— Риск есть, — признала Машка, оживляясь. Оживление относилось к пицце, замаячившей на горизонте. Некоторое время мы сосредоточенно ее уничтожали, а Машка учила Вадьку вести себя в общественном месте. Ребенок из вредности шумел и порывался побегать по залу, Машка эти попытки безжалостно пресекала, я за всем этим наблюдала и тихо маялась от нехороших предчувствий.

— Ты чего скуксилась? — неожиданно спросила зоркая подруга. Я поморщилась и покрутила в воздухе ладонью. — А словами?

— Маетно мне, — вздохнула я.

— По поводу, или как? — тут же стала уточнять Машка.

— Да как тебе сказать, — затосковала я еще больше.

— Словами, — рыкнула подруга, а я сморщилась еще сильнее. Сформулировать мои смутные и неясные предчувствия было делом нелегким.

— Вадьку побереги, — выдавила я неохотно, а с Машки мигом слетела вся бравада.

— У тебя опять эти… Видения, дежа вю, или как оно там?

— Нет у меня видений, что я, баба Ванга, что ли? — проворчала я, отпивая сока. Меня немного попустило, и я подняла взгляд на подругу. Машка отдала на растерзание ребенку свой телефон, и теперь беспокойно меня рассматривала.

— На бабу Вангу не тянешь, — согласилась она. — А чувствуешь себя как?

— Нормально, — удивилась я. — А что?

— Передачу смотрела я недавно, — Машка помигала мне бровями. — Там в аккурат про людей икс говорили. Что их поначалу, когда дар только проявляется, коматозит со страшной силой. С непривычки.
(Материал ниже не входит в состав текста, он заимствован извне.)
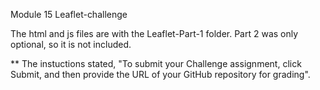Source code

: Module 15 Leaflet-challenge

The html and js files are with the Leaflet-Part-1 folder. Part 2 was only optional, so it is not included.

** The instuctions stated, "To submit your Challenge assignment, click Submit, and then provide the URL of your GitHub repository for grading".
— А про детей индиго там ничего не рассказывали? — кисло спросила я. — Какой дар, нафиг?!

— Индиго это цвет такой, при чем тут дети, — пробормотала подруга.

— Ну, как же, — язвительно продолжила я. — Ребенок-индиго — только что письку в рюмку совал, а тут же Солженицына читает!

Машка фыркнула в кружку с чаем и укоризненно на меня посмотрела.

— Нина!

— А что, — продолжила резвиться я, — ты вон рен-тв смотришь, а я Камеди. И там и там достоверность информации примерно одинаковая!

— А зачем письку в рюмку совать? — подал голос ребенок, и мы с Машкой схватились за голову.

— Совершенно не нужно ее никуда совать, — строго сказала Машка. — Это просто шутка такая, очень глупая! — последнее относилось ко мне и Камеди, очевидно, и я фыркнула.

— Увижу с рюмкой — голову откручу, — пообещала любящая мать, и Вадька кивнул, принимая угрозу к сведению.

— Мам, а давай мороженого! — предложил Вадька.

— С ума сошел? — окончательно обозлилась Машка. — Снег на дворе, какое мороженое?! Опять болеть?

— Мы же не на улице, — резонно ответил Вадька, а я снова непедагогично фыркнула, за что тут же огребла пинок по голени под столом.

— Предлагаю по пирожному, — возвестила я, пытаясь хоть как-то реабилитироваться. Идея всем понравилась, и через пару минут мы увлеченно пробовали сладости из чашек друг друга.

— Нин, ты как вообще? — неожиданно спросила Машка, а я неопределенно пожала плечами.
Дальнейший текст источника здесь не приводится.